[papers/_private/small_logo.html]

A Rigorous Framework for Software Measurement

The software engineering literature abounds with software ‘metrics' falling into one or more of the categories described above. So somebody new to the area seeking a small set of 'best' software metrics is bound to be confused, especially as the literature presents conflicting views of what is best practice. In the section we establish a framework relating different activities and different metrics. The framework enables readers to distinguish the applicability (and value) of many metrics. It also provides a simple set of guidelines for approaching any software measurement task.

Measurement definitions

Until relatively recently a common criticism of much software metrics work was its lack of rigour. In particular, much work was criticised for its failure to adhere to the basic principles of measurement that are central to the physical and social sciences. Recent work, has shown how to apply the theory of measurement to software metrics [Fenton 1991, Zuse 1991]. Central to this work is the following definition of measurement:

Measurement is the process by which numbers or symbols are assigned to attributes of entities in the real world in such a way as to characterise them according to clearly defined rules.

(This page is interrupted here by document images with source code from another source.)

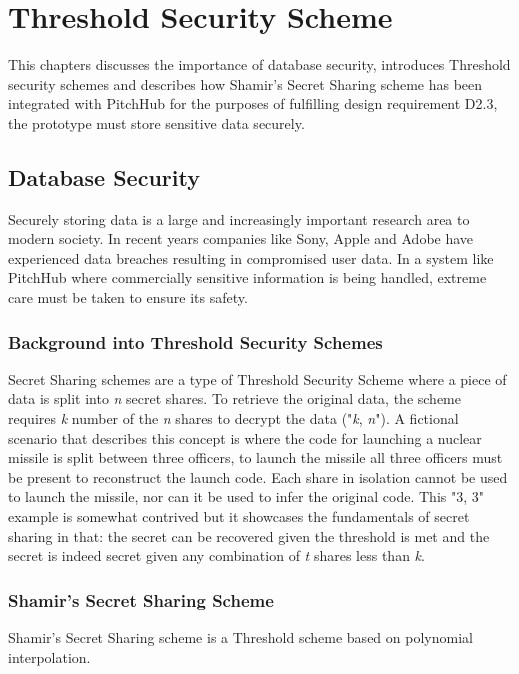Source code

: \chapter{Threshold Security Scheme}\label{C:threshholdSecurity}
This chapters discusses the importance of database security, introduces Threshold security schemes and describes how Shamir's Secret Sharing scheme has been integrated with PitchHub for the purposes of fulfilling design requirement D2.3, the prototype must store sensitive data securely.

\section{Database Security}\label{S:databaseSecurity}
Securely storing data is a large and increasingly important research area to modern society. In recent years companies like Sony, Apple and Adobe have experienced data breaches resulting in compromised user data. In a system like PitchHub where commercially sensitive information is being handled, extreme care must be taken to ensure its safety. 

\subsection{Background into Threshold Security Schemes}
Secret Sharing schemes are a type of Threshold Security Scheme where a piece of data is split into \textit{n} secret shares. To retrieve the original data, the scheme requires \textit{k} number of the \textit{n} shares to decrypt the data ("\textit{k}, \textit{n}"). A fictional scenario that describes this concept is where the code for launching a nuclear missile is split between three officers, to launch the missile all three officers must be present to reconstruct the launch code. Each share in isolation cannot be used to launch the missile, nor can it be used to infer the original code. This "3, 3" example is somewhat contrived but it showcases the fundamentals of secret sharing in that: the secret can be recovered given the threshold is met and the secret is indeed secret given any combination of \textit{t} shares less than \textit{k}.

\subsection{Shamir's Secret Sharing Scheme}
Shamir's Secret Sharing scheme \cite{shamir1979share} is a Threshold scheme based on polynomial interpolation. 

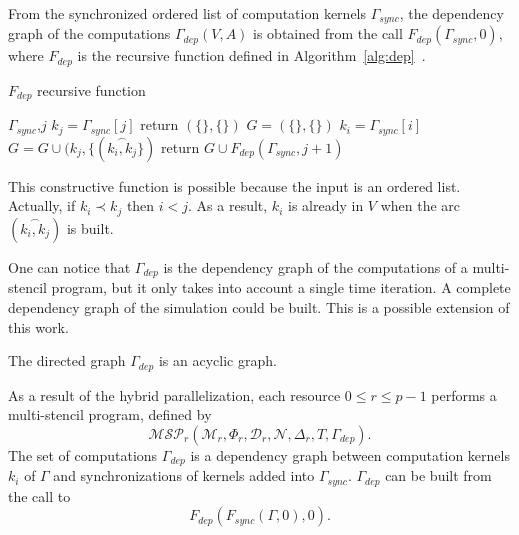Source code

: \begin{mydef}
From the synchronized ordered list of computation kernels $\Gamma_{sync}$, the dependency graph of the computations $\Gamma_{dep}(V,A)$ is obtained from the call $F_{dep}(\Gamma_{sync},0)$, where $F_{dep}$ is the recursive function defined in Algorithm~\ref{alg:dep}~.
\end{mydef}

\begin{algorithm}
\caption{$F_{dep}$ recursive function}
\label{alg:dep}
\begin{algorithmic}[1]
 {$\Gamma_{sync}$,$j$}
\State $k_j = \Gamma_{sync}[j]$
\State return $(\{\},\{\})$
\State $G=(\{\},\{\})$
\State $k_i = \Gamma_{sync}[i]$
\State $G = G \cup (k_j, \{(\overset{\frown}{k_i,k_j} \})$
\EndIf
\EndFor
\State return $G \cup F_{dep}(\Gamma_{sync},j+1)$
\EndIf
\EndProcedure
\end{algorithmic}
\end{algorithm}

This constructive function is possible because the input is an ordered list. Actually, if $k_i\prec k_j$ then $i<j$. As a result, $k_i$ is already in $V$ when the arc $(\overset{\frown}{k_i,k_j})$ is built.

One can notice that $\Gamma_{dep}$ is the dependency graph of the computations of a multi-stencil program, but it only takes into account a single time iteration. A complete dependency graph of the simulation could be built. This is a possible extension of this work.

\begin{myprop}
The directed graph $\Gamma_{dep}$ is an acyclic graph.
\end{myprop}

As a result of the hybrid parallelization, each resource $0 \leq r \leq p-1$ performs a multi-stencil program, defined by
\begin{equation*}
\mathcal{MSP}_r(\mathcal{M}_r,\Phi_r,\mathcal{D}_r,\mathcal{N},\Delta_r,T,\Gamma_{dep}).
\end{equation*}
The set of computations $\Gamma_{dep}$ is a dependency graph between computation kernels $k_i$ of $\Gamma$ and synchronizations of kernels added into $\Gamma_{sync}$. $\Gamma_{dep}$ can be built from the call to 
\begin{equation*}
F_{dep}(F_{sync}(\Gamma,0),0).
\end{equation*}

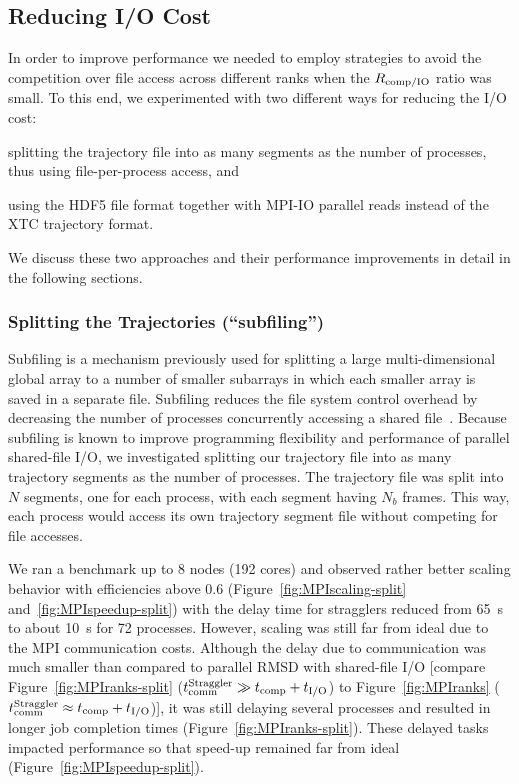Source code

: \subsection{Reducing I/O Cost}
\label{sec:I/O}
In order to improve performance we needed to employ strategies to avoid the competition over file access across different ranks when the $R_{\text{comp/IO}}$ ratio was small.
To this end, we experimented with two different ways for reducing the I/O cost:
\begin{inparaenum}[1)]
	\item splitting the trajectory file into as many segments as the number of processes, thus using file-per-process access, and
	\item using the HDF5 file format together with MPI-IO parallel reads instead of the XTC trajectory format.
\end{inparaenum}
We discuss these two approaches and their performance improvements in detail in the following sections.

\subsubsection{Splitting the Trajectories (``subfiling'')}
\label{splitting-traj}
Subfiling is a mechanism previously used for splitting a large multi-dimensional global array to a number of smaller subarrays in which each smaller array is saved in a separate file. Subfiling reduces the file system control overhead by decreasing the number of processes concurrently accessing a shared file~\cite{scalable-IO, scalable-IO1}.
Because subfiling is known to improve programming flexibility and performance of parallel shared-file I/O, we investigated splitting our trajectory file into as many trajectory segments as the number of processes.
The trajectory file was split into $N$ segments, one for each process, with each segment having $N_{b}$ frames. 
This way, each process would access its own trajectory segment file without competing for file accesses. 

We ran a benchmark up to 8 nodes (192 cores) and observed rather better scaling behavior with efficiencies above 0.6 (Figure~\ref{fig:MPIscaling-split} and~\ref{fig:MPIspeedup-split}) with the delay time for stragglers reduced from 65~s to about 10~s for 72 processes. 
However, scaling was still far from ideal due to the MPI communication costs. 
Although the delay due to communication was much smaller than compared to parallel RMSD with shared-file I/O [compare Figure~\ref{fig:MPIranks-split} ($t_{\text{comm}}^{\text{Straggler}} \gg {t}_{\text{comp}}+{t}_{\text{I/O}}$) to Figure~\ref{fig:MPIranks} ($t_{\text{comm}}^{\text{Straggler}} \approx {t}_{\text{comp}}+{t}_{\text{I/O}}$)], it was still delaying several processes and resulted in longer job completion times (Figure~\ref{fig:MPIranks-split}). 
These delayed tasks impacted performance so that speed-up remained far from ideal (Figure~\ref{fig:MPIspeedup-split}).


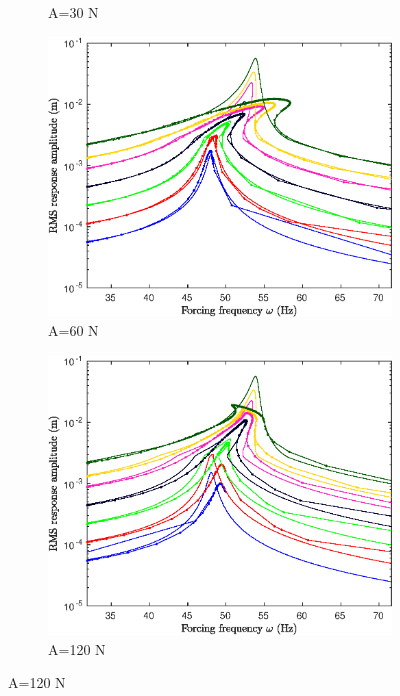 \documentclass[aspectratio=169]{beamer}
\begin{document}
\begin{frame}
\begin{figure}
\begin{subfigure}{0.25\linewidth}
      \caption{A=30 N}
    \end{subfigure}%
    \begin{subfigure}{0.25\linewidth}
      \includegraphics[width=\linewidth]{../../benchmark5/FIGURES/pnlssfrf_Amp_b5_A60_up4_ms_full_na2_nx23}
      \caption{A=60 N}
    \end{subfigure}%
    \begin{subfigure}{0.25\linewidth}
      \includegraphics[width=\linewidth]{../../benchmark5/FIGURES/pnlssfrf_Amp_b5_A120_up4_ms_full_na2_nx23}
      \caption{A=120 N}
    \end{subfigure}
  \end{figure}
\end{frame}
\end{document}
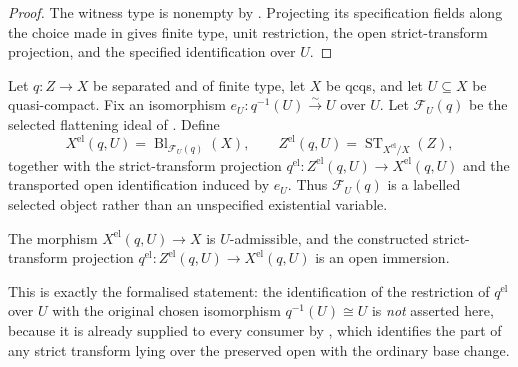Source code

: \begin{proof}
  The witness type is nonempty by
  .  Projecting its specification
  fields along the choice made in
   gives finite type, unit restriction, the
  open strict-transform projection, and the specified identification over $U$.
\end{proof}

\begin{definition}
  \label{def:nagata-elimination-indeterminacy}
  \leanok

  Let $q\colon Z\to X$ be separated and of finite type, let $X$ be qcqs, and
  let $U\subseteq X$ be quasi-compact.  Fix an isomorphism
  $e_U\colon q^{-1}(U)\xrightarrow{\sim}U$ over $U$.
  Let $\mathcal F_U(q)$ be the selected flattening ideal of
  .  Define
  \[
    X^{\mathrm{el}}(q,U)=\operatorname{Bl}_{\mathcal F_U(q)}(X),
    \qquad
    Z^{\mathrm{el}}(q,U)=
      \operatorname{ST}_{X^{\mathrm{el}}/X}(Z),
  \]
  together with the strict-transform projection
  $q^{\mathrm{el}}\colon Z^{\mathrm{el}}(q,U)\to X^{\mathrm{el}}(q,U)$ and
  the transported open identification induced by $e_U$.
  Thus $\mathcal F_U(q)$ is a labelled selected object rather than an
  unspecified existential variable.
\end{definition}

\begin{lemma}
  \label{lemma:nagata-elimination-indeterminacy}
  \leanok

  The morphism $X^{\mathrm{el}}(q,U)\to X$ is $U$-admissible, and the
  constructed strict-transform projection
  $q^{\mathrm{el}}\colon Z^{\mathrm{el}}(q,U)\to X^{\mathrm{el}}(q,U)$ is
  an open immersion.

  This is exactly the formalised statement: the identification of the
  restriction of $q^{\mathrm{el}}$ over $U$ with the original chosen
  isomorphism $q^{-1}(U)\cong U$ is \emph{not} asserted here, because it is
  already supplied to every consumer by
  , which identifies the
  part of any strict transform lying over the preserved open with the ordinary
  base change.
\end{lemma}

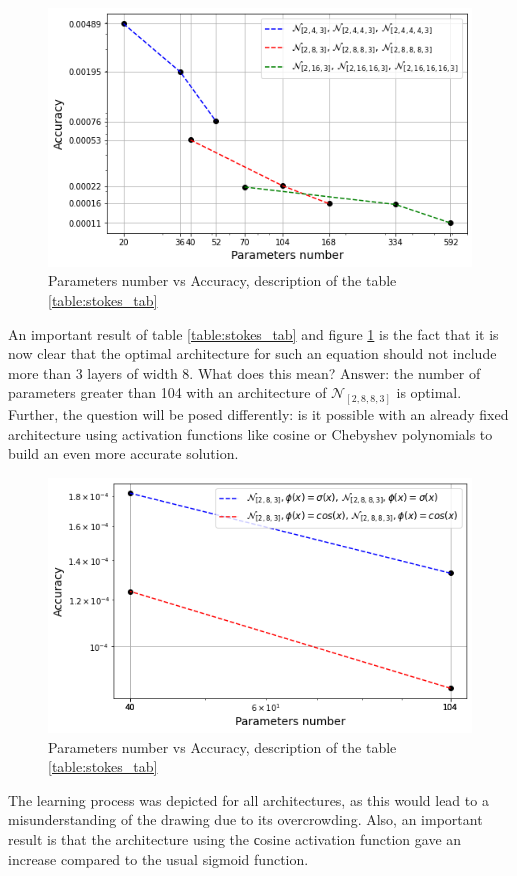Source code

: \begin{figure}
	\centering
	\includegraphics[width=\textwidth]{images/chapter3/stokes_simple_nets_description.png}
	\caption{Parameters number vs Accuracy, description of the table \ref{table:stokes_tab}}
	\label{fig:stokes_simple_nets_description}\tabularnewline
\end{figure}

An important result of table \ref{table:stokes_tab} and figure \ref{fig:stokes_simple_nets_description} is the fact that it is now clear that the optimal architecture for such an equation should not include more than 3 layers of width 8. What does this mean? Answer: the number of parameters greater than 104 with an architecture of $\mathcal{N}_{[2, 8, 8, 3]}$ is optimal. Further, the question will be posed differently: is it possible with an already fixed architecture using activation functions like cosine or Chebyshev polynomials to build an even more accurate solution.

\begin{figure}
	\centering
	\includegraphics[width=\textwidth]{images/chapter3/stokes_simple_nets_cos.png}
	\caption{Parameters number vs Accuracy, description of the table \ref{table:stokes_tab}}
	\label{fig:stokes_simple_nets_cos}\tabularnewline
\end{figure}

The learning process was depicted for all architectures, as this would lead to a misunderstanding of the drawing due to its overcrowding. Also, an important result is that the architecture using the сosine activation function gave an increase compared to the usual sigmoid function.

The numerical assignment is called the measure.

The theory of measurement provides the rigorous framework for determining when a proposed measure really does characterise the attribute it is supposed to. The theory also provides rules for determining the scale types of measures, and hence to determine what statistical analyses are relevant and meaningful. We make a distinction between a measure (in the above definition) and a metric. A metric is a proposed measure. Only when it really does characterise the attribute in question can it truly be called a measure of that attribute. For example, the number of Lines of Code (LOC) (defined on the set of entities ‘programs’) is not a measure of ‘complexity’ or even ‘size’ of programs (although it has been proposed as such), but it is clearly a measure of the attribute of length of programs.

To understand better the definition of measurement in the software context we need to identify the relevant entities and the attributes of these that we are interested in characterising numerically. First we identify three classes of entities:

· Processes: any specific activity, set of activities, or time period within the manufacturing or development project. Relevant examples include specific activities like requirements capture, designing, coding, and verification; also specific time periods like "the first three months of project X''.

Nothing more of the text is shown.